Android warning: Do NOT download apps until know about these threats | #firefox | #chrome | #microsoftedge | #cybersecurity | #infosecurity | #hacker

Android users are no strangers to warnings of malware attacks targeting their devices, but this year might just be the worst year yet. A new report from security experts at McAfee has revealed the true scale of the problem. According to the anti-virus firm, “2021 is shaping up to be a year of malware misinformation and sneak attacks.” These new threats range from annoying adware that fills devices with endless pop-ups, to more serious banking malware which has the ability to steal personal financial data and access accounts. If you use Android, the best thing you can do is learn about the types of attack on the rise in 2021 so you know what to look out for when using your handset and downloading new apps.

Google has been hard at work making its Play Store far more robust, but just as fast, hackers have uncovered new techniques to infiltrate devices. One of the most popular ways to access a smartphone is to trick Android users to install apps via text messages or posts on social media.

Unlike Apple’s iPhone, Android is a much more open platform, which means applications can be installed from sources outside of the Play Store. This makes it a prime target for hackers intent on stealing data. So, if you own an Android phone here are four of the biggest threats to watch out for this year.


Banking Malware has boomed in recent months with McAfee Mobile Security detecting a 141 percent increase between Q3 and Q4 2020.

Most Banking Trojans are distributed via mechanisms such as phishing SMS messages to avoid Google’s screening process. These malicious apps appear as some type of security scanner, with names such as OutProtect, PrivacyTitan, GreatVault, SecureShield, and DefenseScreen

Once activated they pretend to scan the phone for issues but they are simply looking for apps related to the targeted financial institutions such as online banking. If one is found, the malware notifies the user that a popular app, such as Google Chrome, WhatsApp, or a fake PDF reader, is out of date and urging an immediate update.

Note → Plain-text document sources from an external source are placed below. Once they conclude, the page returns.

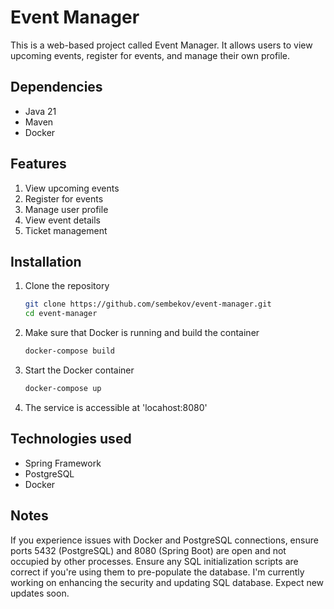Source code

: # Event Manager
This is a web-based project called Event Manager. It allows users to view upcoming events, register for events, and manage their own profile.

## Dependencies
* Java 21
* Maven
* Docker


## Features
1. View upcoming events
1. Register for events
1. Manage user profile
1. View event details
1. Ticket management

## Installation
1. Clone the repository
   ```bash
   git clone https://github.com/sembekov/event-manager.git
   cd event-manager
   ```
2. Make sure that Docker is running and build the container
   ```bash
   docker-compose build
   ```
3. Start the Docker container
   ```bash
   docker-compose up
   ```
4. The service is accessible at 'locahost:8080'


## Technologies used
* Spring Framework
* PostgreSQL
* Docker


## Notes
If you experience issues with Docker and PostgreSQL connections, ensure ports 5432 (PostgreSQL) and 8080 (Spring Boot) are open and not occupied by other processes.
Ensure any SQL initialization scripts are correct if you're using them to pre-populate the database. I'm currently working on enhancing the security and updating SQL
database. Expect new updates soon.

Clicking the “Update Now” button downloads additional malicious code and asks the user to enable accessibility services, which gives the app broad control of the user’s device.


Scammers will stop at nothing in a bid to access devices and have even sunk as low as to use the COVID pandemic for financial gain.

With most of the world still anxious about COVID-19 and getting vaccinated, cybercriminals are targeting these fears with bogus apps, text messages, and social media invitations.

McAfee says malware and malicious links hidden inside these fakes display ads and try to steal banking information and credentials.

One of the earliest coronavirus vaccine fraud campaigns was recorded in India in November 2020, before any vaccines had been approved in the country. This operation started with SMS and WhatsApp messages that encouraged users to download an app to apply for the vaccine. However, it was simply a trick to gain personal data.


Another nasty threat called Etinu has the ability to steal incoming SMS messages using a Notification Listener function. Where this malware is clever is that it can read a message without triggering the SMS read permission or read receipts.

As a result, the app can process information in the messages without alerting the user that messages have been read.

It can use these capabilities to make purchases and sign up for premium services and subscriptions that get charged to the user’s account.

Speaking about its latest threat report, McAfee said: “To avoid security screening, many malware authors try to distribute their apps via SMS messages or links on popular social media sites. Others are writing apps with minimal but legitimate functionality, inserting malicious code during an update when scrutiny is lessened, and then downloading additional encrypted packages to obfuscate the real malware.

“Last year, cybercriminals expanded the methods they used to hide attacks and frauds, making them more difficult to identify and remove. Before downloading something to your device, do some quick research about the source and developer. Many of these have been flagged by other users.

“Many malicious apps get the access they need by asking the user to grant them permission to use unrelated privileges and settings. When installing a new app, take a few moments to read these requests and deny any that seem unnecessary, especially for accessibility services and message notification access.”